------ Source records ------
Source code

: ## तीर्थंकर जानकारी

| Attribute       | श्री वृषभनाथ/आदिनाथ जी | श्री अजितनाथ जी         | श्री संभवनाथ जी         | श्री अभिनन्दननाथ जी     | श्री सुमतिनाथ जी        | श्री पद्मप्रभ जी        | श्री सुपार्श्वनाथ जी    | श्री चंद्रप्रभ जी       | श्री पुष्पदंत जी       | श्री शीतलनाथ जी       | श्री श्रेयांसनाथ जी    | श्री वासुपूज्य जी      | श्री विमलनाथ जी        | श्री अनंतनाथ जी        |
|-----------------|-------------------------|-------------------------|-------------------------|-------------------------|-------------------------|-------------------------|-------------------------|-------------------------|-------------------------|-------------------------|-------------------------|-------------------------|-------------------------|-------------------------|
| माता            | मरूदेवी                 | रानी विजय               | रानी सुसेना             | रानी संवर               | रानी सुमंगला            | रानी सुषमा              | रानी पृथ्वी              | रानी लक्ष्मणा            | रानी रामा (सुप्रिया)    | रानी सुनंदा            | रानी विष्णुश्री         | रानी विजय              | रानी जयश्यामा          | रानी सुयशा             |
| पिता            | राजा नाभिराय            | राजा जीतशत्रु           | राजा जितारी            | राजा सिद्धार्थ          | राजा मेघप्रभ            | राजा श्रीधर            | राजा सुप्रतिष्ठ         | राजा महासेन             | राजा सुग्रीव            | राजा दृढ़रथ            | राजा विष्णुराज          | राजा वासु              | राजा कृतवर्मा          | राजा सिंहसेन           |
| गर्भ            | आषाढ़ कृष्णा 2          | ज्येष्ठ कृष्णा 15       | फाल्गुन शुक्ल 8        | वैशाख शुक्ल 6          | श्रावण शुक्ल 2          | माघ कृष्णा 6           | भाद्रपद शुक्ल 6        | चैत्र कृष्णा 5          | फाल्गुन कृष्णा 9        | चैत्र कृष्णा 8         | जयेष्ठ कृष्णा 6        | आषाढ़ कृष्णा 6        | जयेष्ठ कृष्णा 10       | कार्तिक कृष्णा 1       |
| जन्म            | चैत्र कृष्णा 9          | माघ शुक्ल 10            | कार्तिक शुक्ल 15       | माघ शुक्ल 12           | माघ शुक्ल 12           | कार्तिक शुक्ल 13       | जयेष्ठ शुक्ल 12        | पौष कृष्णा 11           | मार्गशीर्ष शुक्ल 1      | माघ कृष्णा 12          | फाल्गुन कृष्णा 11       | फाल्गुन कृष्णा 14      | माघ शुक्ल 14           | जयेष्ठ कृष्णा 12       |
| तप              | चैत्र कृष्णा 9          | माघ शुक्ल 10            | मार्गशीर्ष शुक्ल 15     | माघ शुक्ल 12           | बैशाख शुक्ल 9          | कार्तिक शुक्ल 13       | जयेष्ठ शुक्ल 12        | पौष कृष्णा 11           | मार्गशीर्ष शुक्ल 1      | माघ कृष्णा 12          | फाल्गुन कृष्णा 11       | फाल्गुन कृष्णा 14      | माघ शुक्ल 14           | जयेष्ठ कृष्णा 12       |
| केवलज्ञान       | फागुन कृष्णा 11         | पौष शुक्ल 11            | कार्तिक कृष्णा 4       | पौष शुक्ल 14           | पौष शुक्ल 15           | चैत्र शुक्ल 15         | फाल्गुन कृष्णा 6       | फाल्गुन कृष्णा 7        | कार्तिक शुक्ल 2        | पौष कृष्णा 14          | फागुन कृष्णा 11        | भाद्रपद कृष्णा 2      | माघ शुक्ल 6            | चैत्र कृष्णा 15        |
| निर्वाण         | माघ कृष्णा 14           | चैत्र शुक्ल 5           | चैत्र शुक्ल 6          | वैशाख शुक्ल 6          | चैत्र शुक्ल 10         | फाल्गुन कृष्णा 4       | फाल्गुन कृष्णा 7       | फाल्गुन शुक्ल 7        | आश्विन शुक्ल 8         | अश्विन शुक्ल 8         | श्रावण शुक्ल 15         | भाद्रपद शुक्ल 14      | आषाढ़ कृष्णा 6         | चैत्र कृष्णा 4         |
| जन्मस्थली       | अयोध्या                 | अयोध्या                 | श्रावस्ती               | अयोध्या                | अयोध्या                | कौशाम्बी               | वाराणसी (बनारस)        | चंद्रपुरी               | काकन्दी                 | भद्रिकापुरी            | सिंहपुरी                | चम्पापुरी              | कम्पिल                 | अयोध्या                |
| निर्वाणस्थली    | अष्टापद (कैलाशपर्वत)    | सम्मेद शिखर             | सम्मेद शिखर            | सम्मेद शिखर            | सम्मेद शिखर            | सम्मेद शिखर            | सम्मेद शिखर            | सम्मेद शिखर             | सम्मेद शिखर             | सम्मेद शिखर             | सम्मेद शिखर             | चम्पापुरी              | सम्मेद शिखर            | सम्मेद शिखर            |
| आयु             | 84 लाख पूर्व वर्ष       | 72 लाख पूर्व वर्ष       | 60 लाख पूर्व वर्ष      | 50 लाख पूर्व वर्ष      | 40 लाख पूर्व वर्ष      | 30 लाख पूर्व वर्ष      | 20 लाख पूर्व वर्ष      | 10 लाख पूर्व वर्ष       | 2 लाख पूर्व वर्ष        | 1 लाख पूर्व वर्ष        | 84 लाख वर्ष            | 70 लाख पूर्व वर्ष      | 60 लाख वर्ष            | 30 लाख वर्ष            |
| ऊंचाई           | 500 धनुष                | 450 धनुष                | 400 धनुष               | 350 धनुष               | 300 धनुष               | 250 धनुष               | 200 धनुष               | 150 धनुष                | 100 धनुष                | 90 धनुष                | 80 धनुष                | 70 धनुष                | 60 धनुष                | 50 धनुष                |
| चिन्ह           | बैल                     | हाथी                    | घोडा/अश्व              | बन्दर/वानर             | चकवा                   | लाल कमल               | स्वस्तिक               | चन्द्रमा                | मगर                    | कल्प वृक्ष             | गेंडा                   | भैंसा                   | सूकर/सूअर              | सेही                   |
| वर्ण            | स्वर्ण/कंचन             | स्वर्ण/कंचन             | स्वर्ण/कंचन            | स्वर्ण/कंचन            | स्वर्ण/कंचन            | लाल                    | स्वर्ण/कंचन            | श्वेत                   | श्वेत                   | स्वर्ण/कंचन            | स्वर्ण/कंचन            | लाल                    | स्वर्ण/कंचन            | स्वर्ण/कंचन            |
------
**Task statement**. Every record above must be repeated word for word.

**Solved exercise**.
Source code

: ## तीर्थंकर जानकारी

| Attribute       | श्री वृषभनाथ/आदिनाथ जी | श्री अजितनाथ जी         | श्री संभवनाथ जी         | श्री अभिनन्दननाथ जी     | श्री सुमतिनाथ जी        | श्री पद्मप्रभ जी        | श्री सुपार्श्वनाथ जी    | श्री चंद्रप्रभ जी       | श्री पुष्पदंत जी       | श्री शीतलनाथ जी       | श्री श्रेयांसनाथ जी    | श्री वासुपूज्य जी      | श्री विमलनाथ जी        | श्री अनंतनाथ जी        |
|-----------------|-------------------------|-------------------------|-------------------------|-------------------------|-------------------------|-------------------------|-------------------------|-------------------------|-------------------------|-------------------------|-------------------------|-------------------------|-------------------------|-------------------------|
| माता            | मरूदेवी                 | रानी विजय               | रानी सुसेना             | रानी संवर               | रानी सुमंगला            | रानी सुषमा              | रानी पृथ्वी              | रानी लक्ष्मणा            | रानी रामा (सुप्रिया)    | रानी सुनंदा            | रानी विष्णुश्री         | रानी विजय              | रानी जयश्यामा          | रानी सुयशा             |
| पिता            | राजा नाभिराय            | राजा जीतशत्रु           | राजा जितारी            | राजा सिद्धार्थ          | राजा मेघप्रभ            | राजा श्रीधर            | राजा सुप्रतिष्ठ         | राजा महासेन             | राजा सुग्रीव            | राजा दृढ़रथ            | राजा विष्णुराज          | राजा वासु              | राजा कृतवर्मा          | राजा सिंहसेन           |
| गर्भ            | आषाढ़ कृष्णा 2          | ज्येष्ठ कृष्णा 15       | फाल्गुन शुक्ल 8        | वैशाख शुक्ल 6          | श्रावण शुक्ल 2          | माघ कृष्णा 6           | भाद्रपद शुक्ल 6        | चैत्र कृष्णा 5          | फाल्गुन कृष्णा 9        | चैत्र कृष्णा 8         | जयेष्ठ कृष्णा 6        | आषाढ़ कृष्णा 6        | जयेष्ठ कृष्णा 10       | कार्तिक कृष्णा 1       |
| जन्म            | चैत्र कृष्णा 9          | माघ शुक्ल 10            | कार्तिक शुक्ल 15       | माघ शुक्ल 12           | माघ शुक्ल 12           | कार्तिक शुक्ल 13       | जयेष्ठ शुक्ल 12        | पौष कृष्णा 11           | मार्गशीर्ष शुक्ल 1      | माघ कृष्णा 12          | फाल्गुन कृष्णा 11       | फाल्गुन कृष्णा 14      | माघ शुक्ल 14           | जयेष्ठ कृष्णा 12       |
| तप              | चैत्र कृष्णा 9          | माघ शुक्ल 10            | मार्गशीर्ष शुक्ल 15     | माघ शुक्ल 12           | बैशाख शुक्ल 9          | कार्तिक शुक्ल 13       | जयेष्ठ शुक्ल 12        | पौष कृष्णा 11           | मार्गशीर्ष शुक्ल 1      | माघ कृष्णा 12          | फाल्गुन कृष्णा 11       | फाल्गुन कृष्णा 14      | माघ शुक्ल 14           | जयेष्ठ कृष्णा 12       |
| केवलज्ञान       | फागुन कृष्णा 11         | पौष शुक्ल 11            | कार्तिक कृष्णा 4       | पौष शुक्ल 14           | पौष शुक्ल 15           | चैत्र शुक्ल 15         | फाल्गुन कृष्णा 6       | फाल्गुन कृष्णा 7        | कार्तिक शुक्ल 2        | पौष कृष्णा 14          | फागुन कृष्णा 11        | भाद्रपद कृष्णा 2      | माघ शुक्ल 6            | चैत्र कृष्णा 15        |
| निर्वाण         | माघ कृष्णा 14           | चैत्र शुक्ल 5           | चैत्र शुक्ल 6          | वैशाख शुक्ल 6          | चैत्र शुक्ल 10         | फाल्गुन कृष्णा 4       | फाल्गुन कृष्णा 7       | फाल्गुन शुक्ल 7        | आश्विन शुक्ल 8         | अश्विन शुक्ल 8         | श्रावण शुक्ल 15         | भाद्रपद शुक्ल 14      | आषाढ़ कृष्णा 6         | चैत्र कृष्णा 4         |
| जन्मस्थली       | अयोध्या                 | अयोध्या                 | श्रावस्ती               | अयोध्या                | अयोध्या                | कौशाम्बी               | वाराणसी (बनारस)        | चंद्रपुरी               | काकन्दी                 | भद्रिकापुरी            | सिंहपुरी                | चम्पापुरी              | कम्पिल                 | अयोध्या                |
| निर्वाणस्थली    | अष्टापद (कैलाशपर्वत)    | सम्मेद शिखर             | सम्मेद शिखर            | सम्मेद शिखर            | सम्मेद शिखर            | सम्मेद शिखर            | सम्मेद शिखर            | सम्मेद शिखर             | सम्मेद शिखर             | सम्मेद शिखर             | सम्मेद शिखर             | चम्पापुरी              | सम्मेद शिखर            | सम्मेद शिखर            |
| आयु             | 84 लाख पूर्व वर्ष       | 72 लाख पूर्व वर्ष       | 60 लाख पूर्व वर्ष      | 50 लाख पूर्व वर्ष      | 40 लाख पूर्व वर्ष      | 30 लाख पूर्व वर्ष      | 20 लाख पूर्व वर्ष      | 10 लाख पूर्व वर्ष       | 2 लाख पूर्व वर्ष        | 1 लाख पूर्व वर्ष        | 84 लाख वर्ष            | 70 लाख पूर्व वर्ष      | 60 लाख वर्ष            | 30 लाख वर्ष            |
| ऊंचाई           | 500 धनुष                | 450 धनुष                | 400 धनुष               | 350 धनुष               | 300 धनुष               | 250 धनुष               | 200 धनुष               | 150 धनुष                | 100 धनुष                | 90 धनुष                | 80 धनुष                | 70 धनुष                | 60 धनुष                | 50 धनुष                |
| चिन्ह           | बैल                     | हाथी                    | घोडा/अश्व              | बन्दर/वानर             | चकवा                   | लाल कमल               | स्वस्तिक               | चन्द्रमा                | मगर                    | कल्प वृक्ष             | गेंडा                   | भैंसा                   | सूकर/सूअर              | सेही                   |
| वर्ण            | स्वर्ण/कंचन             | स्वर्ण/कंचन             | स्वर्ण/कंचन            | स्वर्ण/कंचन            | स्वर्ण/कंचन            | लाल                    | स्वर्ण/कंचन            | श्वेत                   | श्वेत                   | स्वर्ण/कंचन            | स्वर्ण/कंचन            | लाल                    | स्वर्ण/कंचन            | स्वर्ण/कंचन            |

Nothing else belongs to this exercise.